THE EPIC STORY OF THE USS LAFFEY AND WORLD WAR II'S GREATEST KAMIKAZE ATTACK

For WWII buffs, surely, but also for general readers looking to understand the damage inflicted and the terror inspired by...

A prolific popular historian specializing in World War II tells the incredible story of the “destroyer with a heart that couldn’t be broken.”

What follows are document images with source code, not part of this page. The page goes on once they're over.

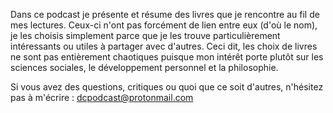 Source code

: Dans ce podcast je présente et résume des livres que je rencontre au fil de mes lectures. Ceux-ci n'ont pas forcément de lien entre eux (d'où le nom), je les choisis simplement parce que je les trouve particulièrement intéressants ou utiles à partager avec d'autres. Ceci dit, les choix de livres ne sont pas entièrement chaotiques puisque mon intérêt porte plutôt sur les sciences sociales, le développement personnel et la philosophie.  

Si vous avez des questions, critiques ou quoi que ce soit d'autres, n'hésitez pas à m'écrire : <a href="mailto:dcpodcast@protonmail.com">dcpodcast@protonmail.com<a> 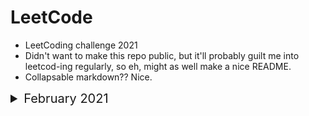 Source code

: # LeetCode 

- LeetCoding challenge 2021
- Didn't want to make this repo public, but it'll probably guilt me into leetcod-ing regularly, so eh, might as well make a nice README.
- Collapsable markdown?? Nice.

<details>
    <summary style="font-size:20px">February 2021 </summary>

<ul style="list-style: none;">
<li>
<details>
<summary style="font-size:18px"> <b>Day 1</b> - Number of 1 Bits </summary>

A function that takes an unsigned integer and returns the number of '1' bits it has (also known as the Hamming weight).

Eg - <br />

1. 
    * **Input**: 11
    * **Output**: 3
    * **Explaination**: The input 11 (binary string  0000000000000000000000000001011) has a total of three '1' bits.

2. 
    * **Input**: 32
    * **Output**: 1
    * **Explaination**: The input 32 (binary string  0000000000000000000000000100000) has a total of 1 '1' bit.
</details>
</li>

<li>
<details>
<summary style="font-size:18px"> <b>Day 2</b> - Trimming a binary tree </summary>

Given the <mark>root</mark> of a binary search tree and the lowest and highest boundaries as <mark>low</mark> and <mark>high</mark>, trim the tree so that all its elements lies in <mark>[low, high]</mark>. Trimming the tree should not change the relative structure of the elements that will remain in the tree (i.e., any node's descendant should remain a descendant). It can be proven that there is a unique answer.

Eg - <br />

1. 
* **Input**: root = [1,0,2], low = 1, high = 2
* **Output**: [1,null,2]

2. 
* **Input**: root = [3,0,4,null,2,null,null,1], low = 1, high = 3
* **Output**: [3,2,null,1]

3. 
* **Input**: root = [1,null,2], low = 1, high = 3
* **Output**: [1,null,2]
    
</details>
</li>

</ul>

</details> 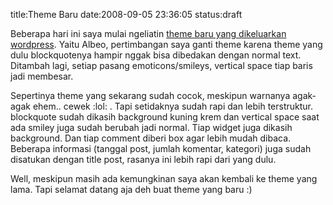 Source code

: title:Theme Baru
date:2008-09-05 23:36:05
status:draft

Beberapa hari ini saya mulai ngeliatin <a href="http://en.blog.wordpress.com/2008/09/03/albeo-theme-launch/">theme baru yang dikeluarkan wordpress</a>. Yaitu Albeo, pertimbangan saya ganti theme karena theme yang dulu blockquotenya hampir nggak bisa dibedakan dengan normal text. Ditambah lagi, setiap pasang emoticons/smileys, vertical space tiap baris jadi membesar.

Sepertinya theme yang sekarang sudah cocok, meskipun warnanya agak-agak ehem.. cewek :lol: . Tapi setidaknya sudah rapi dan lebih terstruktur. blockquote sudah dikasih background kuning krem dan vertical space saat ada smiley juga sudah berubah jadi normal. Tiap widget juga dikasih background. Dan tiap comment diberi box agar lebih mudah dibaca. Beberapa informasi (tanggal post, jumlah komentar, kategori) juga sudah disatukan dengan title post, rasanya ini lebih rapi dari yang dulu.

Well, meskipun masih ada kemungkinan saya akan kembali ke theme yang lama. Tapi selamat datang aja deh buat theme yang baru :) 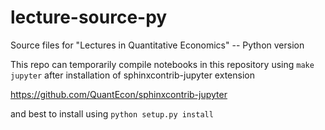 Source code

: # lecture-source-py
Source files for "Lectures in Quantitative Economics" -- Python version

This repo can temporarily compile notebooks in this repository using `make jupyter` after installation of sphinxcontrib-jupyter extension

https://github.com/QuantEcon/sphinxcontrib-jupyter

and best to install using ``python setup.py install``
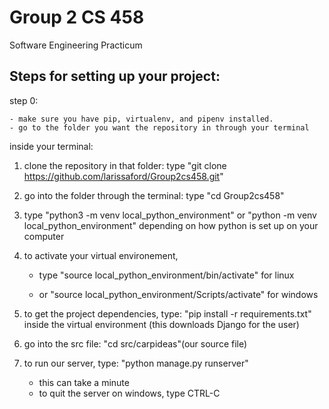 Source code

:# Group 2 CS 458
Software Engineering Practicum

## Steps for setting up your project:

step 0:

	- make sure you have pip, virtualenv, and pipenv installed.
	- go to the folder you want the repository in through your terminal
	
inside your terminal:

1. clone the repository in that folder: type "git clone https://github.com/larissaford/Group2cs458.git"

2. go into the folder through the terminal: type "cd Group2cs458"

3. type "python3 -m venv local_python_environment" or "python -m venv local_python_environment" depending on how python is set up on your computer

4. to activate your virtual environement, 

	- type "source local_python_environment/bin/activate" for linux

	- or "source local_python_environment/Scripts/activate" for windows
	
5. to get the project dependencies, type: "pip install -r requirements.txt" inside the virtual environment
(this downloads Django for the user)

5. go into the src file: "cd src/carpideas"(our source file)

6. to run our server, type: "python manage.py runserver"
	
	- this can take a minute
	- to quit the server on windows, type CTRL-C
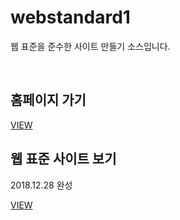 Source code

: # webstandard1
<p>웹 표준을 준수한 사이트 만들기 소스입니다.</p>

<br>
<h2>홈페이지 가기</h2>
<a href="http://jeongah2651.dothome.co.kr/">VIEW</a>

<br>
<h2>웹 표준 사이트 보기</h2>
<p>2018.12.28 완성</p>
<a href="https://jeongah2651.github.io/webstandard1/">VIEW</a>
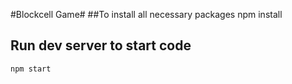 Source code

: #Blockcell Game#
##To install all necessary  packages
    npm install
## Run dev server to start code
    npm start
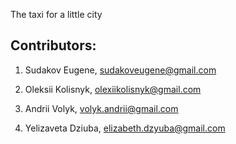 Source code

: The taxi for a little city

## Contributors:

1. Sudakov Eugene, sudakoveugene@gmail.com

2. Oleksii Kolisnyk, olexiikolisnyk@gmail.com

3. Andrii Volyk, volyk.andrii@gmail.com

4. Yelizaveta Dziuba, elizabeth.dzyuba@gmail.com
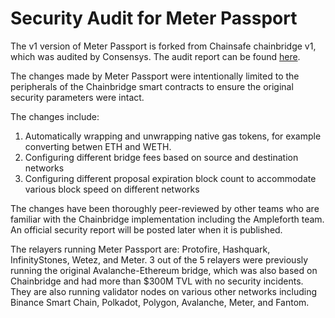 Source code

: # Security Audit for Meter Passport

The v1 version of Meter Passport is forked from Chainsafe chainbridge v1, which was audited by Consensys.  The audit report can be found [here](https://consensys.net/diligence/audits/private/adash47d-chainbridge/).

The changes made by Meter Passport were intentionally limited to the peripherals of the Chainbridge smart contracts to ensure the original security parameters were intact.  

The changes include:

1. Automatically wrapping and unwrapping native gas tokens, for example converting betwen ETH and WETH.
2. Configuring different bridge fees based on source and destination networks
3. Configuring different proposal expiration block count to accommodate various block speed on different networks

The changes have been thoroughly peer-reviewed by other teams who are familiar with the Chainbridge implementation including the Ampleforth team.  An official security report will be posted later when it is published.

The relayers running Meter Passport are: Protofire, Hashquark, InfinityStones, Wetez, and Meter.  3 out of the 5 relayers were previously running the original Avalanche-Ethereum bridge, which was also based on Chainbridge and had more than $300M TVL with no security incidents.  They are also running validator nodes on various other networks including Binance Smart Chain, Polkadot, Polygon, Avalanche, Meter, and Fantom.


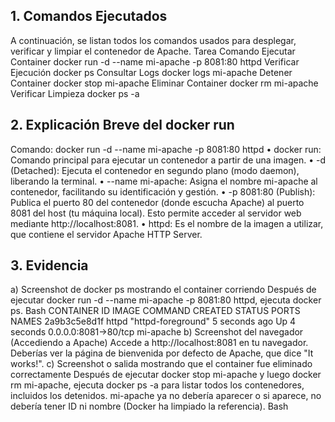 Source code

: ## 1. Comandos Ejecutados
A continuación, se listan todos los comandos usados para desplegar, verificar y limpiar el contenedor de Apache.
Tarea	Comando
Ejecutar Container	docker run -d --name mi-apache -p 8081:80 httpd
Verificar Ejecución	docker ps
Consultar Logs	docker logs mi-apache
Detener Container	docker stop mi-apache
Eliminar Container	docker rm mi-apache
Verificar Limpieza	docker ps -a

## 2. Explicación Breve del docker run
Comando: docker run -d --name mi-apache -p 8081:80 httpd
•	docker run: Comando principal para ejecutar un contenedor a partir de una imagen.
•	-d (Detached): Ejecuta el contenedor en segundo plano (modo daemon), liberando la terminal.
•	--name mi-apache: Asigna el nombre mi-apache al contenedor, facilitando su identificación y gestión.
•	-p 8081:80 (Publish): Publica el puerto 80 del contenedor (donde escucha Apache) al puerto 8081 del host (tu máquina local). Esto permite acceder al servidor web mediante http://localhost:8081.
•	httpd: Es el nombre de la imagen a utilizar, que contiene el servidor Apache HTTP Server.
## 3. Evidencia
a) Screenshot de docker ps mostrando el container corriendo
Después de ejecutar docker run -d --name mi-apache -p 8081:80 httpd, ejecuta docker ps.
Bash
CONTAINER ID   IMAGE     COMMAND              CREATED         STATUS         PORTS                  NAMES
2a9b3c5e8d1f   httpd     "httpd-foreground"   5 seconds ago   Up 4 seconds   0.0.0.0:8081->80/tcp   mi-apache
b) Screenshot del navegador (Accediendo a Apache)
Accede a http://localhost:8081 en tu navegador. Deberías ver la página de bienvenida por defecto de Apache, que dice "It works!".
c) Screenshot o salida mostrando que el container fue eliminado correctamente
Después de ejecutar docker stop mi-apache y luego docker rm mi-apache, ejecuta docker ps -a para listar todos los contenedores, incluidos los detenidos. mi-apache ya no debería aparecer o si aparece, no debería tener ID ni nombre (Docker ha limpiado la referencia).
Bash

Thrust almost immediately into the war following her February 1944 commissioning, the Laffey played an important supporting role in the Normandy invasion, the assault on the Philippines and the landing at Iwo Jima. As he charts the ship’s service, Wukovits (For Crew and Country: The Inspirational True Story of Bravery and Sacrifice Aboard the USS Samuel B. Roberts, 2013, etc.) describes the vessel’s special features and explains the multipurpose role the destroyer plays at sea. He offers snapshots of a couple dozen of the 325-man crew—the vast majority naval reserves, most of them teenagers—explains the purpose of the constant drills, and charts the crew’s growing confidence under fire. He pauses, though, when the sailors encounter something entirely new and terrifying in naval warfare, something perfectly embodying the ethos of an enemy who’d vowed to “fight until we eat stones.” Desperate to defend their home islands during the war’s final years, Japanese pilots willingly sacrificed their lives in exchange for a direct hit on American ships. All this prepares us for the final third of the narrative, devoted to a scant 80 minutes off the coast of Okinawa. There, while she manned the dangerous, exposed Picket Station No. 1, 22 kamikazes attacked Laffey: six crashed into the ship, another grazed it, and five inflicted bomb hits. Laffey responded, discharging thousands of shells and bullets. With the ship a mangled mess of shredded steel, parts flooded, other parts on fire, the destroyer (if not 32 crewmen) survived, bringing down numerous enemy planes. For outstanding performance, Laffey received a Presidential Unit Citation, and 27 individual medals were showered on the gallant crew.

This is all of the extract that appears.